Senza dubbio il tema della protezione dei dati in Cina desta da sempre numerose preoccupazioni, sia per il ruolo del paese nello sviluppo tecnologico globale, sia per le problematiche che hanno riguardato alcune delle aziende cinesi (vedi il caso Tik Tok). Tuttavia le cose potrebbero cambiare l’approvazione della Legge sulla protezione delle informazioni personali (PIPL), avvenuta il 20 agosto scorso ad opera del Comitato Permanente della 13° Assemblea Nazionale del Popolo, massimo organo legislativo cinese.
Si tratta di una normativa che entrerà in vigore dal prossimo 1° novembre con l’obiettivo dichiarato di ridurre e regolamentare la raccolta dei dati personali dei cittadini, riconoscendo loro una tutela più solida nei confronti delle aziende sulla scia del Regolamento UE 2016/679 (GDPR), dal quale la normativa trae forte ispirazione.
Secondo la PIPL, infatti, i c.d. “dati particolari” si riferiscono -come nel GDPR- alle informazioni personali che possono causare discriminazione, come le informazioni su razza, etnia, credenze religiose, dati biometrici.
Tuttavia, la categoria “dati particolari” presente nella legge cinese è più ampia rispetto a quella europea dei dati sensibili, ricomprendendo anche le informazioni sulla posizione, le operazioni finanziarie, i conti bancari o il numero di cellulare, escluse dalla definizione adottata dal nostro Regolamento.
La nuova legge cinese adotta poi una definizione di “dato personale” in termini di identificazione o identificabilità del soggetto e tratta numerosi principi cardine del regolamento GDPR europeo quali trasparenza, correttezza, limitazione delle finalità dell’utilizzo dei dati, conservazione limitata, accuratezza dei dati e responsabilizzazione sia dei proprietari che dei detentori dei dati.
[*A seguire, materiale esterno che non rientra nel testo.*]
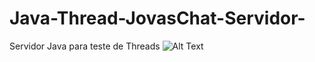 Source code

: # Java-Thread-JovasChat-Servidor-

Servidor Java para teste de Threads
![Alt Text](https://github.com/{user}/{repo}/raw/{branch}/servidor_java.png)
Anche in questo caso grande rilievo viene dato al consenso informato degli interessati: con la nuova normativa, le aziende cinesi saranno tenute ad ottenere la manifestazione di volontà positiva dell’utente per erogare i servizi offerti. Il consenso deve essere chiaro ed espresso liberamente, per consentire la massima trasparenza e facoltà di scelta per i cittadini.
Secondo le nuove regole, il trattamento dei dati dovrà essere limitato al minimo indispensabile per il conseguimento delle finalità e controllato attraverso una serie di adempimenti, disponendo l’obbligo di cancellare le informazioni una volta venute meno le basi legali per la loro utilizzazione e conservazione.
L’interessato potrà beneficiare del diritto di accesso, potendo sia ottenere dal titolare tutte le informazioni che lo riguardano e che siano oggetto di trattamento, sia chiedere l’interruzione o la limitazione.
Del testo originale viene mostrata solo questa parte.